Material shown:
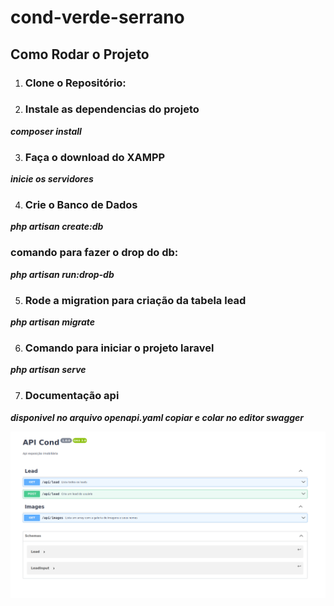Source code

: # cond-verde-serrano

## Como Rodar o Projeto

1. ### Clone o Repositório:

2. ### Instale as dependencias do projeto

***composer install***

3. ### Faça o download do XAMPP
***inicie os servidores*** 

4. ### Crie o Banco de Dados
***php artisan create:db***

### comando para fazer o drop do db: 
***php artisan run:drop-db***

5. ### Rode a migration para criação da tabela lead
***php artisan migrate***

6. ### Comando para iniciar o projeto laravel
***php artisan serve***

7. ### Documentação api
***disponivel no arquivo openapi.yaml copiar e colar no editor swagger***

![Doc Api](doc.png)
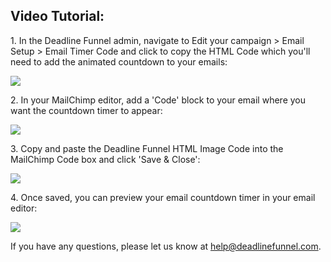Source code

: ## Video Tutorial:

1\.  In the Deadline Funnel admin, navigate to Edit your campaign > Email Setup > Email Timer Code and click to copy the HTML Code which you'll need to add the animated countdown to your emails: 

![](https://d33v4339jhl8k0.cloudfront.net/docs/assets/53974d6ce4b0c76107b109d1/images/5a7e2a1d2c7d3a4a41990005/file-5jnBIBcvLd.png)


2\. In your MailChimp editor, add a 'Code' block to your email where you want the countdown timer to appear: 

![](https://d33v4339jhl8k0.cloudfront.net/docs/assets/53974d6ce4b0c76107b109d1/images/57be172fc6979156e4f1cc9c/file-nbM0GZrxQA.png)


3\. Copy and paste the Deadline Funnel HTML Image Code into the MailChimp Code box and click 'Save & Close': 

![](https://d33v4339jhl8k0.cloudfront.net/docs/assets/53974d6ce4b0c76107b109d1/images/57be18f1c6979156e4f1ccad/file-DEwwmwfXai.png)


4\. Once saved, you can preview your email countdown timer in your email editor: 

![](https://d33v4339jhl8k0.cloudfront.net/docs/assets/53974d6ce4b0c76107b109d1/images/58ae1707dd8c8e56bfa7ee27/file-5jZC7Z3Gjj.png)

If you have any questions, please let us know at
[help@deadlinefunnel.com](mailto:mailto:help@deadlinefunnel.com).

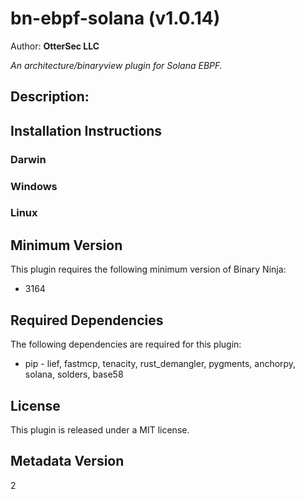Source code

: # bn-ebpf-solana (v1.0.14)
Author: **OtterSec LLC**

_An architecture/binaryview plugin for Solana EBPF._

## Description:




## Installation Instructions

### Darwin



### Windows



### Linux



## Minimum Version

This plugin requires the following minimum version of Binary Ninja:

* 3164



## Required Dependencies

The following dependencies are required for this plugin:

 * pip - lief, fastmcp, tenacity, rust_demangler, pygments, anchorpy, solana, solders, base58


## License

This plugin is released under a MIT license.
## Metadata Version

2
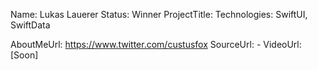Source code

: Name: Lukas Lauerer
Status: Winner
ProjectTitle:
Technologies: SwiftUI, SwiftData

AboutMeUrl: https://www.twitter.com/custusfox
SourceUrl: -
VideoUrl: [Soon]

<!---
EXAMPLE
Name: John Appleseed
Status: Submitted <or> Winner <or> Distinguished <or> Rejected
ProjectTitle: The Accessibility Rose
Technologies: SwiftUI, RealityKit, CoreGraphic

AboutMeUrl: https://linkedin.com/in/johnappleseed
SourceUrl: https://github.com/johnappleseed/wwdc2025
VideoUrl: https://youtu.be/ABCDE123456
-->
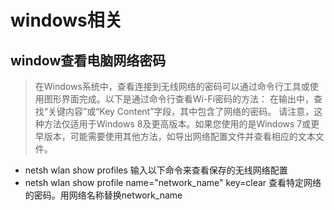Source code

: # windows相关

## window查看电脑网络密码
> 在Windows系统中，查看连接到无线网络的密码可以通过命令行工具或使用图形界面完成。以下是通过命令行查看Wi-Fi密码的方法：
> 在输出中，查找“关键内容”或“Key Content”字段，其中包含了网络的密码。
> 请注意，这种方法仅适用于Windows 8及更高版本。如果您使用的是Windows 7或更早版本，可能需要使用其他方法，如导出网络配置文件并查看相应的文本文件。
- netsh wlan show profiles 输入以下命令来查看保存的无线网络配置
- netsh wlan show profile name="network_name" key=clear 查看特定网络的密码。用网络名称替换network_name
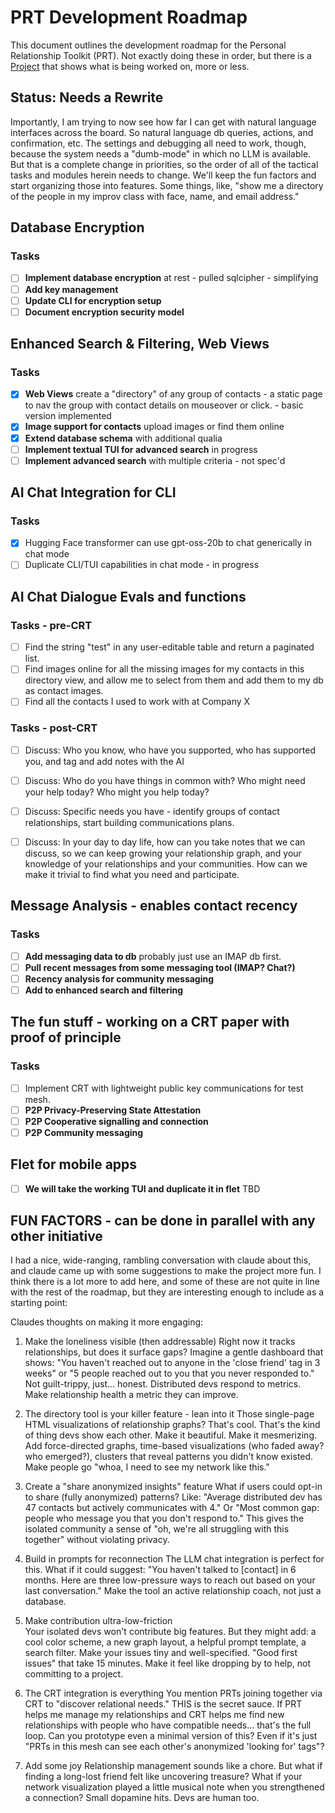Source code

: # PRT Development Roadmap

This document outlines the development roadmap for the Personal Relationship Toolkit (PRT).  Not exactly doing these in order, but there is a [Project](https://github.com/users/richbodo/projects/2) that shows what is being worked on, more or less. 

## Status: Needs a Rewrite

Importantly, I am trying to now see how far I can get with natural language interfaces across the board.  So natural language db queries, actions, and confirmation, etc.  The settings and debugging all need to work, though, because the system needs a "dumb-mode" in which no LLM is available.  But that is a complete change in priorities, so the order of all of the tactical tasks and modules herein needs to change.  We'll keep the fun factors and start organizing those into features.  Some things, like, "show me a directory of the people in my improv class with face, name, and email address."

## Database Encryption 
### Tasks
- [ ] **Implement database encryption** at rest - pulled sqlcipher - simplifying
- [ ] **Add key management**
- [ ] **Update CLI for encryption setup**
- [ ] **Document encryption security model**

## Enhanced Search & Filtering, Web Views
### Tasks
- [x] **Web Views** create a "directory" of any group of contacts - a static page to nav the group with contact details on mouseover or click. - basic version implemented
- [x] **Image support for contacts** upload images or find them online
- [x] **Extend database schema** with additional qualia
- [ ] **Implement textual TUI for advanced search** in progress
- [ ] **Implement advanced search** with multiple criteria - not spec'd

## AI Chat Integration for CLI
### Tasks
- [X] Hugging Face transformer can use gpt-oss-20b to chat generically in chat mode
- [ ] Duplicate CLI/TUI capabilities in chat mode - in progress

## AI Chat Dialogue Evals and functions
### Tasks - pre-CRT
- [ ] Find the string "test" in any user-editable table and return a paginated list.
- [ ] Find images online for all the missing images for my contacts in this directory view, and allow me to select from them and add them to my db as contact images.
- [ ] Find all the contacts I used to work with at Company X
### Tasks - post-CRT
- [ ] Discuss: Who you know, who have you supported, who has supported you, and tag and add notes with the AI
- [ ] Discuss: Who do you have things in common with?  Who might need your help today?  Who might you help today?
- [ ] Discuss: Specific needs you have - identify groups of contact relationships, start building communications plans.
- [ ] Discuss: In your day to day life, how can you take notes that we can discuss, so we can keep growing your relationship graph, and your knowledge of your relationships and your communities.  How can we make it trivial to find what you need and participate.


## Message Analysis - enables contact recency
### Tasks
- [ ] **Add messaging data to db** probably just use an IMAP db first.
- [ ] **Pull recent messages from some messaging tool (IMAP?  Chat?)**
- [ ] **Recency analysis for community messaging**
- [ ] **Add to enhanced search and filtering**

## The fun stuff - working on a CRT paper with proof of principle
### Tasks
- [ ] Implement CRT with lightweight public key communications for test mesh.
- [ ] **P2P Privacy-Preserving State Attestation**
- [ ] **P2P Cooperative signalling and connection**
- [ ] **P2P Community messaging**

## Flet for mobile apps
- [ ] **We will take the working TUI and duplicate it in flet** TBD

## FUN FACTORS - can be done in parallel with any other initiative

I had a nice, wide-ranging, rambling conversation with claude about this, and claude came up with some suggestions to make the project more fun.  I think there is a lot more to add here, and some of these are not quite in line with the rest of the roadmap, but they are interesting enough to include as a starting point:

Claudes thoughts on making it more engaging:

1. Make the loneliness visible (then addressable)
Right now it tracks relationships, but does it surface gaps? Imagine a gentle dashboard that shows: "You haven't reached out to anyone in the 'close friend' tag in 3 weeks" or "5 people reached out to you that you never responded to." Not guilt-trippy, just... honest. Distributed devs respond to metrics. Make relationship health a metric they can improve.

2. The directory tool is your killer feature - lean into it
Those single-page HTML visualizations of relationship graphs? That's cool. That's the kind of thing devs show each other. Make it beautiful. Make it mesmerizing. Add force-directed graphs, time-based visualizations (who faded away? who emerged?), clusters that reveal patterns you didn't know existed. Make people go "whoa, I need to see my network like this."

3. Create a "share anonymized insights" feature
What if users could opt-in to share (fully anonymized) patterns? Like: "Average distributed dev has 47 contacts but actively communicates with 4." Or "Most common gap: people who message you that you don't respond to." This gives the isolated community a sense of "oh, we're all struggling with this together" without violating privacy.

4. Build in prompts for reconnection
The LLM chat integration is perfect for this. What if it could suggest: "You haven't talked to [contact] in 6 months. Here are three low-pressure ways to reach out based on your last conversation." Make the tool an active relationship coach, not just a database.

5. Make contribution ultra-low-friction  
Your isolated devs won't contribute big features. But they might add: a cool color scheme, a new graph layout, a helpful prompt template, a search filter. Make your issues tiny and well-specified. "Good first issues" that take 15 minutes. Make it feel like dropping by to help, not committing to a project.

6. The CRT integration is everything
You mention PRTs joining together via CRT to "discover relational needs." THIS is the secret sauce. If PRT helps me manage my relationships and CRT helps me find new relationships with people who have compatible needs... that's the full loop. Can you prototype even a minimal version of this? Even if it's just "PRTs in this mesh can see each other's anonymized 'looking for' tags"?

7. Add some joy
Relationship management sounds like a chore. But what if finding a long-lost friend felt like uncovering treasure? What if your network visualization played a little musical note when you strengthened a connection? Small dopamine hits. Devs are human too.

Directions: Your output should be the lines above from the one that contains "Status: Winner" through the one that contains "- [x] **Extend", word for word, with pictures left out.

Problem solution:
Status: Winner
ProjectTitle:
Technologies: SwiftUI, SwiftData

AboutMeUrl: https://www.twitter.com/custusfox
SourceUrl: -
VideoUrl: [Soon]

<!---
EXAMPLE
Name: John Appleseed
Status: Submitted <or> Winner <or> Distinguished <or> Rejected
ProjectTitle: The Accessibility Rose
Technologies: SwiftUI, RealityKit, CoreGraphic

AboutMeUrl: https://linkedin.com/in/johnappleseed
SourceUrl: https://github.com/johnappleseed/wwdc2025
VideoUrl: https://youtu.be/ABCDE123456
-->
Source code

: # windows相关

## window查看电脑网络密码
> 在Windows系统中，查看连接到无线网络的密码可以通过命令行工具或使用图形界面完成。以下是通过命令行查看Wi-Fi密码的方法：
> 在输出中，查找“关键内容”或“Key Content”字段，其中包含了网络的密码。
> 请注意，这种方法仅适用于Windows 8及更高版本。如果您使用的是Windows 7或更早版本，可能需要使用其他方法，如导出网络配置文件并查看相应的文本文件。
- netsh wlan show profiles 输入以下命令来查看保存的无线网络配置
- netsh wlan show profile name="network_name" key=clear 查看特定网络的密码。用网络名称替换network_name
Source code

: # PRT Development Roadmap

This document outlines the development roadmap for the Personal Relationship Toolkit (PRT).  Not exactly doing these in order, but there is a [Project](https://github.com/users/richbodo/projects/2) that shows what is being worked on, more or less. 

## Status: Needs a Rewrite

Importantly, I am trying to now see how far I can get with natural language interfaces across the board.  So natural language db queries, actions, and confirmation, etc.  The settings and debugging all need to work, though, because the system needs a "dumb-mode" in which no LLM is available.  But that is a complete change in priorities, so the order of all of the tactical tasks and modules herein needs to change.  We'll keep the fun factors and start organizing those into features.  Some things, like, "show me a directory of the people in my improv class with face, name, and email address."

## Database Encryption 
### Tasks
- [ ] **Implement database encryption** at rest - pulled sqlcipher - simplifying
- [ ] **Add key management**
- [ ] **Update CLI for encryption setup**
- [ ] **Document encryption security model**

## Enhanced Search & Filtering, Web Views
### Tasks
- [x] **Web Views** create a "directory" of any group of contacts - a static page to nav the group with contact details on mouseover or click. - basic version implemented
- [x] **Image support for contacts** upload images or find them online
- [x] **Extend database schema** with additional qualia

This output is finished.